Charles Pitman, Analyst
Hi, thank you very much for taking my questions. I apologize if these are any repeats. But just first on OpEx. Could you give us an idea of how this is going to progress over 2023? R&D obviously came in a bit light at Q4. I'm just thinking in terms of you've got a number of pivotal trials set to read out ahead of the earlier-stage trials starting in Q4 2023 and how you're controlling costs? And then second, we have top-line data around the corner for pemphigus. I was wondering if you could just update us on how these trials are proceeding and maybe particularly what you're trying to demonstrate from the trial readouts?
Tim Van Hauwermeiren, CEO
Karl, if you would take the OpEx question, then I will take the pemphigus question. Okay? Thank you.
Karl Gubitz, CFO
Thank you. And thanks, Charles, for the question. If we look at Q4, you will see that the R&D spend is roughly $115 million. It is lighter than Q3, but Q3, of course, included $100 million for the PRV. Going forward, I would expect the Q4 number to either stay flat or increase by inflation for the rest of the year by quarter. For SG&A, if you look at the Q4 number of around $140 million a little bit below, think about what's going to happen in 2023. We're going to have a second launch in the U.S. for subcutaneous, but there will not be material increases with that.
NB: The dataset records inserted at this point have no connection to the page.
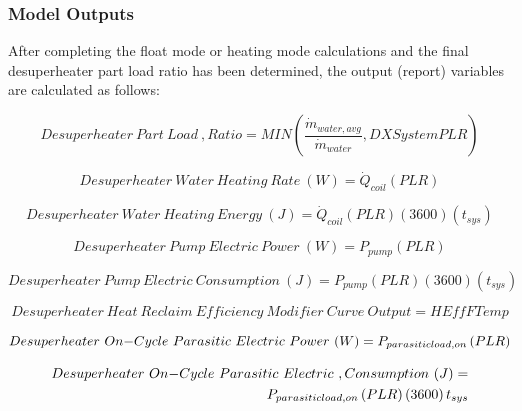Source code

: \subsubsection{Model Outputs}\label{model-outputs}

After completing the float mode or heating mode calculations and the final desuperheater part load ratio has been determined, the output (report) variables are calculated as follows:

\begin{equation}
Desuperheater~Part~Load~,Ratio = MIN\left( {\frac{{\dot{m}_{water,avg}}}{{\dot{m}_{water}}},DXSystemPLR} \right)
\end{equation}

\begin{equation}
Desuperheater~Water~Heating~Rate~(W) = {\dot Q_{coil}}\left( {PLR} \right)
\end{equation}

\begin{equation}
Desuperheater~Water~Heating~Energy~(J) = {\dot Q_{coil}}\left( {PLR} \right)(3600)\left( {{t_{sys}}} \right)
\end{equation}

\begin{equation}
Desuperheater~Pump~Electric~Power~(W) = {P_{pump}}\left( {PLR} \right)
\end{equation}

\begin{equation}
Desuperheater~Pump~Electric~Consumption~(J) = {P_{pump}}\left( {PLR} \right)\left( {3600} \right)\left( {{t_{sys}}} \right)
\end{equation}

\begin{equation}
Desuperheater~Heat~Reclaim~Efficiency~Modifier~Curve~Output = HEffFTemp
\end{equation}

\begin{equation}
Desuperheater~On{\rm{ - }}Cycle~Parasitic~Electric~Power~(W) = {P_{parasiticload,on}}\left( {PLR} \right)
\end{equation}

\begin{equation}
\begin{split}
Desuperheater~On{\rm{ - }}Cycle~Parasitic~Electric~,Consumption~(J) = \\{P_{parasiticload,on}}\left( {PLR} \right)\left( {3600} \right){t_{sys}}
\end{split}
\end{equation}

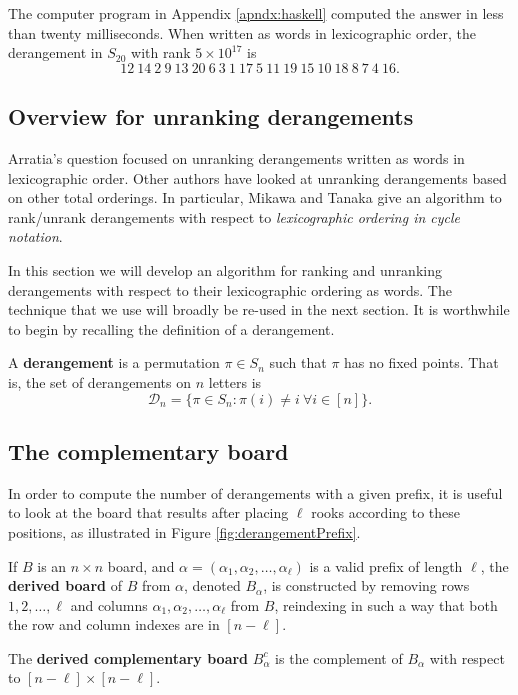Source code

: \begin{answer}
The computer program in Appendix \ref{apndx:haskell} computed the answer in
less than twenty milliseconds. When written as words in lexicographic order, the
derangement in $S_{20}$ with rank $5 \times 10^{17}$ is \begin{equation}
  12\ 14\ 2\ 9\ 13\ 20\ 6\ 3\ 1\ 17\ 5\ 11\ 19\ 15\ 10\ 18\ 8\ 7\ 4\ 16.
\end{equation}
\end{answer}

\subsection{Overview for unranking derangements}
Arratia's question focused on unranking derangements written as words in
lexicographic order.
Other authors have looked at unranking derangements based on other total
orderings. In particular, Mikawa and Tanaka \cite{Mikawa2014} give an algorithm
to rank/unrank derangements
with respect to \textit{lexicographic ordering in cycle notation}.

In this section we will develop an algorithm for ranking and unranking
derangements with respect to their lexicographic ordering as words. The
technique that we use will broadly be re-used in the next section.
It is worthwhile to begin by recalling the definition of a derangement.
\begin{definition}
  A \textbf{derangement} is a permutation $\pi \in S_n$ such that $\pi$ has no
  fixed points. That is, the set of derangements on $n$ letters is \begin{equation}
    \mathcal{D}_n = \{\pi \in S_n : \pi(i) \neq i\ \forall i \in [n]\}.
  \end{equation}
\end{definition}

\subsection{The complementary board}
In order to compute the number of derangements with a given prefix, it is
useful to look at the board that results after placing $\ell$ rooks according to
these positions, as illustrated in Figure \ref{fig:derangementPrefix}.



\begin{definition}
  If $B$ is an $n \times n$ board, and
  $\alpha = (\alpha_1, \alpha_2, \dots, \alpha_\ell)$ is a valid prefix of length
  $\ell$, the \textbf{derived board} of $B$ from $\alpha$,
  denoted $B_\alpha$,
  is constructed by removing
  rows $1, 2, \dots, \ell$ and
  columns $\alpha_1, \alpha_2, \dots, \alpha_\ell$ from $B$,
  reindexing in such a way that both the row and column indexes are in
  $[n - \ell]$.

  The \textbf{derived complementary board} $B_\alpha^c$ is the complement of
  $B_\alpha$ with respect to $[n - \ell] \times [n - \ell]$.
\end{definition}

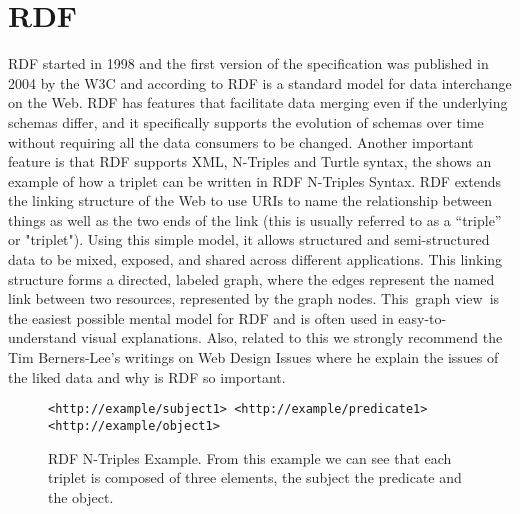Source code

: \section{RDF}
RDF started in 1998 and the first version of the specification was published in 2004 by the W3C and according to  RDF is a standard model for data interchange on the Web. RDF has features that facilitate data merging even if the underlying schemas differ, and it specifically supports the evolution of schemas over time without requiring all the data consumers to be changed. Another important feature is that RDF supports XML, N-Triples and Turtle syntax, the  shows an example of how a triplet can be written in RDF N-Triples Syntax.
RDF extends the linking structure of the Web to use URIs to name the relationship between things as well as the two ends of the link (this is usually referred to as a “triple” or "triplet"). Using this simple model, it allows structured and semi-structured data to be mixed, exposed, and shared across different applications.
This linking structure forms a directed, labeled graph, where the edges represent the named link between two resources, represented by the graph nodes. This graph view is the easiest possible mental model for RDF and is often used in easy-to-understand visual explanations.
Also, related to this we strongly recommend the Tim Berners-Lee’s writings on Web Design Issues  where he explain the issues of the liked data and why is RDF so important.

\begin{figure}[hb]
\begin{lstlisting}
<http://example/subject1> <http://example/predicate1> <http://example/object1>
\end{lstlisting}
\caption[RDF N-Triples Example]{RDF N-Triples Example. From this example we can see that each triplet is composed of three elements, the subject the predicate and the object.}
\end{figure}
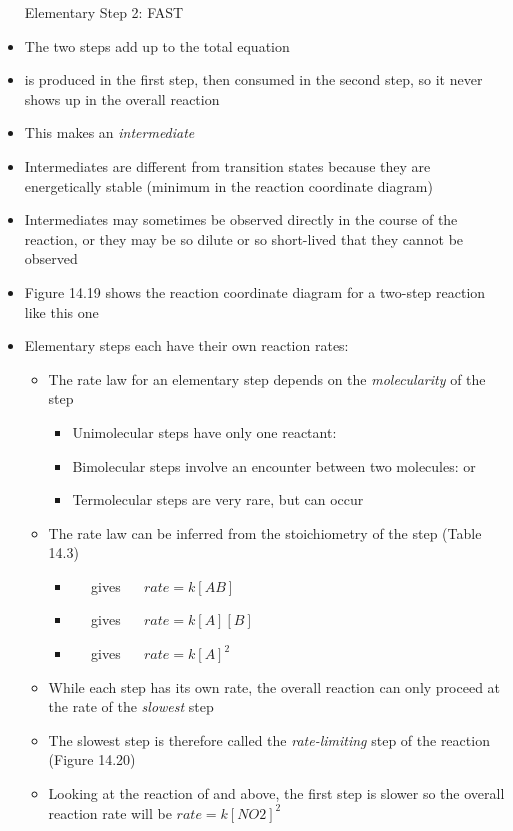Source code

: \documentclass[12pt, openany, letterpaper]{memoir}
\begin{document}
\begin{itemize}
	Elementary Step 2:  \hspace{1em} FAST
	\item The two steps add up to the total equation
	\item {} is produced in the first step, then consumed in the second step, so it never shows up in the overall reaction
	\item This makes  an \emph{intermediate}
	\item Intermediates are different from transition states because they are energetically stable (minimum in the reaction coordinate diagram)
	\item Intermediates may sometimes be observed directly in the course of the reaction, or they may be so dilute or so short-lived that they cannot be observed
	\item Figure 14.19 shows the reaction coordinate diagram for a two-step reaction like this one
	\item Elementary steps each have their own reaction rates:
	\begin{itemize}
		\item The rate law for an elementary step depends on the \emph{molecularity} of the step
		\begin{itemize}
			\item Unimolecular steps have only one reactant: 
			\item Bimolecular steps involve an encounter between two molecules:  or 
			\item Termolecular steps are very rare, but can occur
		\end{itemize}
		\item The rate law can be inferred from the stoichiometry of the step (Table 14.3)
		\begin{itemize}
			\item {} ~~ gives ~~ $rate=k\left[AB\right]$
			\item {} ~~ gives ~~ $rate=k\left[A\right]\left[B\right]$
			\item {} ~~ gives ~~ $rate=k\left[A\right]^2$
		\end{itemize}
		\item While each step has its own rate, the overall reaction can only proceed at the rate of the \emph{slowest} step
		\item The slowest step is therefore called the \emph{rate-limiting} step of the reaction (Figure 14.20)
		\item Looking at the reaction of  and  above, the first step is slower so the overall reaction rate will be $rate=k\left[NO2\right]^2$

\end{itemize}
\end{itemize}
\end{document}
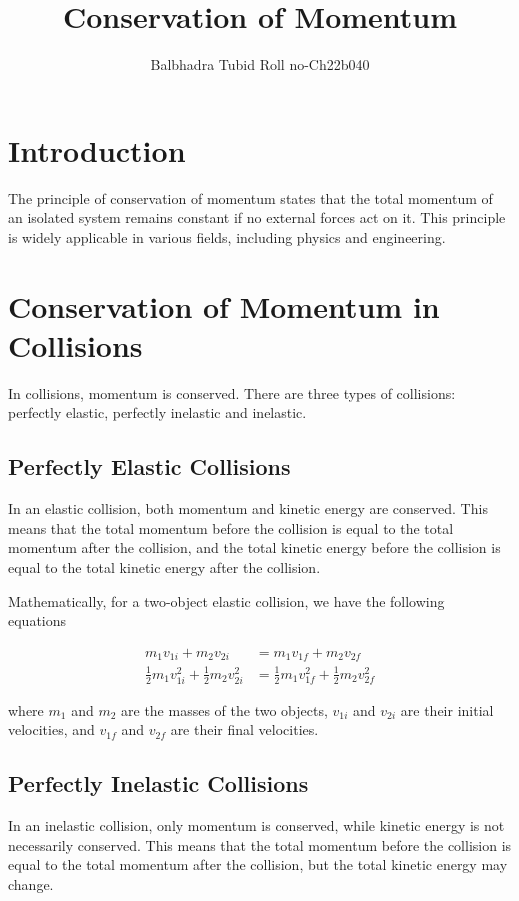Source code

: \documentclass{article}
\title{Conservation of Momentum}
\author{Balbhadra Tubid   
Roll no-Ch22b040}
\begin{document}
\maketitle

\section{Introduction}
The principle of conservation of momentum states that the total momentum of an isolated system remains constant if no external forces act on it. This principle is widely applicable in various fields, including physics and engineering.

\section{Conservation of Momentum in Collisions}
In collisions, momentum is conserved. There are three types of collisions: perfectly elastic, perfectly inelastic and inelastic.


\subsection{Perfectly Elastic Collisions}
In an elastic collision, both momentum and kinetic energy are conserved. This means that the total momentum before the collision is equal to the total momentum after the collision, and the total kinetic energy before the collision is equal to the total kinetic energy after the collision.

Mathematically, for a two-object elastic collision, we have the following equations~\cite{arie}

\begin{align}
m_1 v_{1i} + m_2 v_{2i} &= m_1 v_{1f} + m_2 v_{2f} \\
\frac{1}{2} m_1 v_{1i}^2 + \frac{1}{2} m_2 v_{2i}^2 &= \frac{1}{2} m_1 v_{1f}^2 + \frac{1}{2} m_2 v_{2f}^2
\end{align}

where $m_1$ and $m_2$ are the masses of the two objects, $v_{1i}$ and $v_{2i}$ are their initial velocities, and $v_{1f}$ and $v_{2f}$ are their final velocities.

\subsection{Perfectly Inelastic Collisions}
In an inelastic collision, only momentum is conserved, while kinetic energy is not necessarily conserved. This means that the total momentum before the collision is equal to the total momentum after the collision, but the total kinetic energy may change.
\end{document}
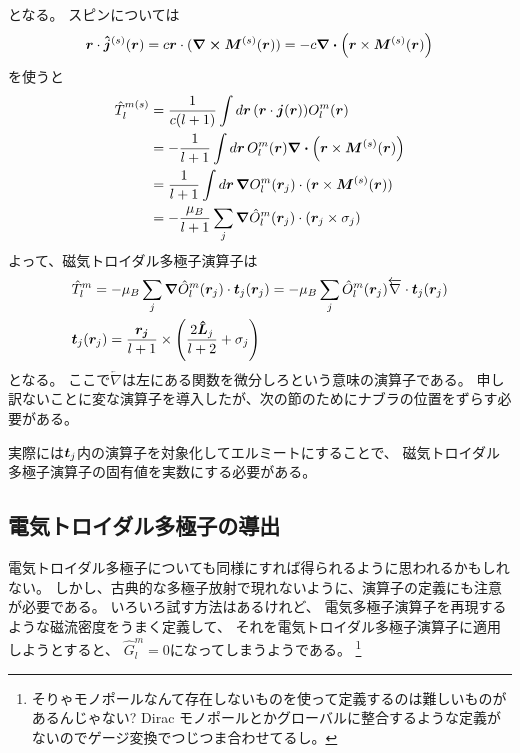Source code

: \documentclass[../master.tex]{subfiles}
\begin{document}
となる。
スピンについては
\begin{equation}
    \vb*{r}\cdot \vb*{\hat{j}}^{(s)}(\vb*{r}) = c\vb*{r}\cdot(\curl \vb*{M}^{(s)}(\vb*{r})) = -c\div(\vb*{r}\times \vb*{M}^{(s)}(\vb*{r}))
\end{equation}
を使うと
\begin{align}
    \hat{T}_l^{m(s)}
    &= \frac{1}{c(l+1)} \int d\vb*{r}\, (\vb*{r}\cdot\vb*{j}(\vb*{r}))O_l^m(\vb*{r})\\
    &= -\frac{1}{l+1} \int d\vb*{r}\, O_l^m(\vb*{r}) \div(\vb*{r}\times \vb*{M}^{(s)}(\vb*{r}))\\
    &= \frac{1}{l+1} \int d\vb*{r}\, \grad O_l^m(\vb*{r}_j) \cdot (\vb*{r}\times \vb*{M}^{(s)}(\vb*{r})) \\
    &= -\frac{\mu_B}{l+1}\sum_j \grad \hat{O}_l^m(\vb*{r}_j)\cdot (\vb*{r}_j \times \sigma_j)
\end{align}
よって、磁気トロイダル多極子演算子は
\begin{align}
    &\hat{T}_l^m = -\mu_B \sum_j  \grad \hat{O}_l^m(\vb*{r}_j) \cdot \vb*{t}_j(\vb*{r}_j)
    = -\mu_B \sum_j   \hat{O}_l^m(\vb*{r}_j)  \overleftarrow{\nabla} \cdot \vb*{t}_j(\vb*{r}_j)\\
    &\vb*{t}_j(\vb*{r}_j) = \frac{\vb*{r_j}}{l+1} \times \qty(\frac{2\vb*{\hat{L}}_j}{l+2}+\sigma_j)
\end{align}
となる。
ここで\(\overleftarrow{\nabla}\)は左にある関数を微分しろという意味の演算子である。
申し訳ないことに変な演算子を導入したが、次の節のためにナブラの位置をずらす必要がある。

実際には\(\vb*{t}_j\)内の演算子を対象化してエルミートにすることで、
磁気トロイダル多極子演算子の固有値を実数にする必要がある。

\subsection*{電気トロイダル多極子の導出}
電気トロイダル多極子についても同様にすれば得られるように思われるかもしれない。
しかし、古典的な多極子放射で現れないように、演算子の定義にも注意が必要である。
いろいろ試す方法はあるけれど、
電気多極子演算子を再現するような磁流密度をうまく定義して、
それを電気トロイダル多極子演算子に適用しようとすると、
\(\hat{G}_l^m=0\)になってしまうようである。
\footnote{そりゃモノポールなんて存在しないものを使って定義するのは難しいものがあるんじゃない?
Dirac モノポールとかグローバルに整合するような定義がないのでゲージ変換でつじつま合わせてるし。}
\end{document}
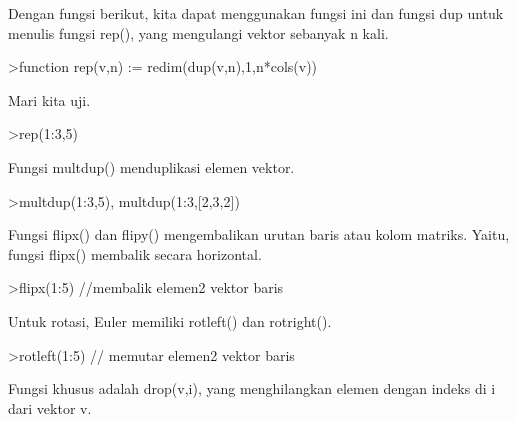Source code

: \documentclass[a4paper,10pt]{article}
\begin{document}
\begin{eulernotebook}
\begin{eulercomment}
\begin{eulercomment}
\begin{eulercomment}
\begin{eulercomment}
\begin{eulercomment}
\begin{eulercomment}
\begin{eulercomment}
\begin{eulercomment}
\begin{eulercomment}
Dengan fungsi berikut, kita dapat menggunakan fungsi ini dan fungsi
dup untuk menulis fungsi rep(), yang mengulangi vektor sebanyak n
kali.
\end{eulercomment}
\begin{eulerprompt}
>function rep(v,n) := redim(dup(v,n),1,n*cols(v))
\end{eulerprompt}
\begin{eulercomment}
Mari kita uji.
\end{eulercomment}
\begin{eulerprompt}
>rep(1:3,5)
\end{eulerprompt}
\begin{euleroutput}
  [1,  2,  3,  1,  2,  3,  1,  2,  3,  1,  2,  3,  1,  2,  3]
\end{euleroutput}
\begin{eulercomment}
Fungsi multdup() menduplikasi elemen vektor.
\end{eulercomment}
\begin{eulerprompt}
>multdup(1:3,5), multdup(1:3,[2,3,2])
\end{eulerprompt}
\begin{euleroutput}
  [1,  1,  1,  1,  1,  2,  2,  2,  2,  2,  3,  3,  3,  3,  3]
  [1,  1,  2,  2,  2,  3,  3]
\end{euleroutput}
\begin{eulercomment}
Fungsi flipx() dan flipy() mengembalikan urutan baris atau kolom
matriks. Yaitu, fungsi flipx() membalik secara horizontal.
\end{eulercomment}
\begin{eulerprompt}
>flipx(1:5) //membalik elemen2 vektor baris
\end{eulerprompt}
\begin{euleroutput}
  [5,  4,  3,  2,  1]
\end{euleroutput}
\begin{eulercomment}
Untuk rotasi, Euler memiliki rotleft() dan rotright().
\end{eulercomment}
\begin{eulerprompt}
>rotleft(1:5) // memutar elemen2 vektor baris
\end{eulerprompt}
\begin{euleroutput}
  [2,  3,  4,  5,  1]
\end{euleroutput}
\begin{eulercomment}
Fungsi khusus adalah drop(v,i), yang menghilangkan elemen dengan
indeks di i dari vektor v.
\end{eulercomment}
\begin{eulerprompt}

\end{eulerprompt}
\end{eulercomment}
\end{eulercomment}
\end{eulercomment}
\end{eulercomment}
\end{eulercomment}
\end{eulercomment}
\end{eulercomment}
\end{eulercomment}
\end{eulernotebook}
\end{document}
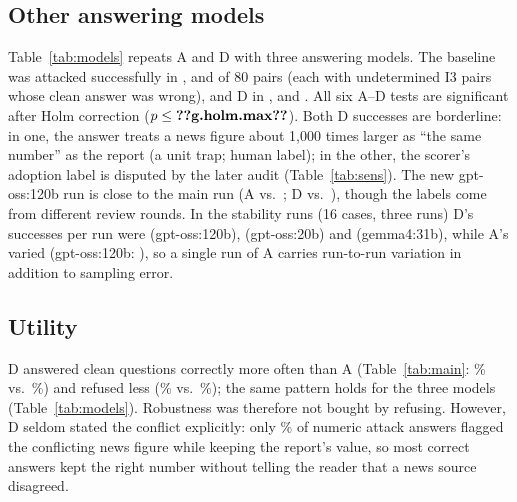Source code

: \documentclass[10pt,letterpaper]{article}
\begin{document}
\subsection{Other answering models}
{\renewcommand{\small}{\footnotesize}}
Table~\ref{tab:models} repeats A and D with three answering models. The baseline was attacked successfully in
,  and  of 80 pairs (each
with  undetermined I3 pairs whose clean answer was wrong), and D in
,  and . All six A--D tests
are significant after Holm correction ($p\le\val{g.holm.max}$). Both D successes are borderline: in one, the answer
treats a news figure about 1{,}000 times larger as ``the same number'' as the report (a unit trap; human label); in
the other, the scorer's adoption label is disputed by the later audit (Table~\ref{tab:sens}). The new gpt-oss:120b
run is close to the main run (A  vs.\ ; D
 vs.\ ), though the labels come from different review rounds. In the
stability runs (16 cases, three runs) D's successes per run were  (gpt-oss:120b),
 (gpt-oss:20b) and  (gemma4:31b), while A's varied
(gpt-oss:120b: ), so a single run of A carries run-to-run variation in addition to
sampling error.

\subsection{Utility}
D answered clean questions correctly more often than A (Table~\ref{tab:main}: \% vs.\
\%) and refused less (\% vs.\
\%); the same pattern holds for the three models (Table~\ref{tab:models}). Robustness was
therefore not bought by refusing. However, D seldom stated the conflict explicitly: only
\val{p2.D.attack_two_sources_report_kept.pct}\% of numeric attack answers flagged the conflicting news figure while
keeping the report's value, so most correct answers kept the right number without telling the reader that a news
source disagreed.
\end{document}
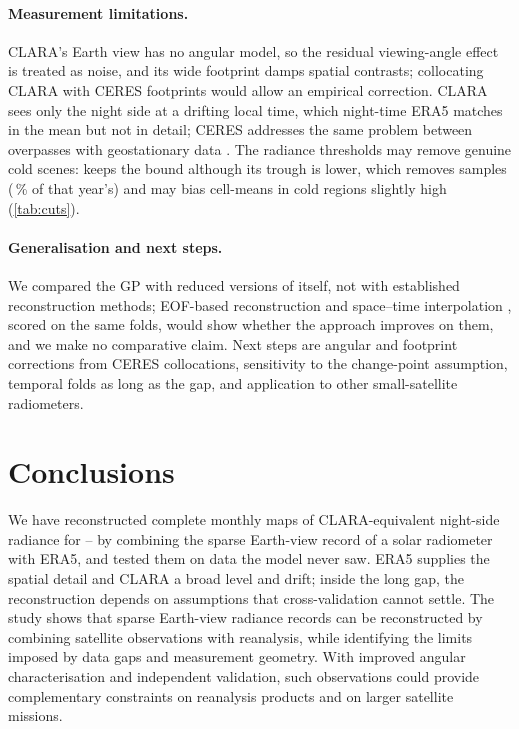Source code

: \documentclass[10pt,twocolumn,a4paper]{article}
\begin{document}
\paragraph{Measurement limitations.} CLARA's Earth view has no angular model, so the residual viewing-angle effect is treated as noise, and its wide footprint damps spatial contrasts; collocating CLARA with CERES footprints \cite{pmod_clara_ceres_pipeline} would allow an empirical correction. CLARA sees only the night side at a drifting local time, which night-time ERA5 matches in the mean but not in detail; CERES addresses the same problem between overpasses with geostationary data \cite{doelling2013geo}. The radiance thresholds may remove genuine cold scenes: \lastYear{} keeps the \olrMinRaisedSecondYear{} bound although its trough is lower, which removes \nLastYearTroughToLimit{} samples (\lastYearTroughToLimitPct\,\% of that year's) and may bias \lastYear{} cell-means in cold regions slightly high (\cref{tab:cuts}).

\paragraph{Generalisation and next steps.} We compared the GP with reduced versions of itself, not with established reconstruction methods; EOF-based reconstruction \cite{beckers2003dineof} and space--time interpolation \cite{liebmann1996olr}, scored on the same folds, would show whether the approach improves on them, and we make no comparative claim. Next steps are angular and footprint corrections from CERES collocations, sensitivity to the change-point assumption, temporal folds as long as the gap, and application to other small-satellite radiometers.

\section{Conclusions}\label{sec:conclusion}
We have reconstructed complete monthly maps of CLARA-equivalent night-side radiance for \firstYear--\lastYear{} by combining the sparse Earth-view record of a solar radiometer with ERA5, and tested them on data the model never saw. ERA5 supplies the spatial detail and CLARA a broad level and drift; inside the long gap, the reconstruction depends on assumptions that cross-validation cannot settle. The study shows that sparse Earth-view radiance records can be reconstructed by combining satellite observations with reanalysis, while identifying the limits imposed by data gaps and measurement geometry. With improved angular characterisation and independent validation, such observations could provide complementary constraints on reanalysis products and on larger satellite missions.
\end{document}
There will be marketing spend for the second campaign. Of course, Keith mentioned about the European launches and those investments in those countries are stage-gate. We don't put commercial colleagues in the market until such time, but we do have pricing and reimbursement in place. The point is that the SG&A number will increase quarter by quarter throughout 2023.
Tim Van Hauwermeiren, CEO
Thank you, Karl. I'm very happy with the pemphigus question. Pemphigus is a significant unmet medical need, there are hardly any treatment options out there for these patients. The trial actually has been going very well. This is a global Phase 3 registration trial based on very strong Phase 2 data. The trial enrolled extremely well. From an endpoint's point of view, the primary endpoint is complete remission on the minimum dose of corticosteroids. These patients need to stop information of new lesions, close existing lesions, and taper steroids as fast as possible. The primary endpoint is minimum corticosteroid use. In the second release, we will look at CR off therapy, quality of life, safety, and cumulative use of corticosteroids. These are key secondary endpoints. This data point is expected for the second half of this year.
Operator, Operator
And there are no further questions at this time. This does conclude today's conference call. Thank you for your participation. You may now disconnect.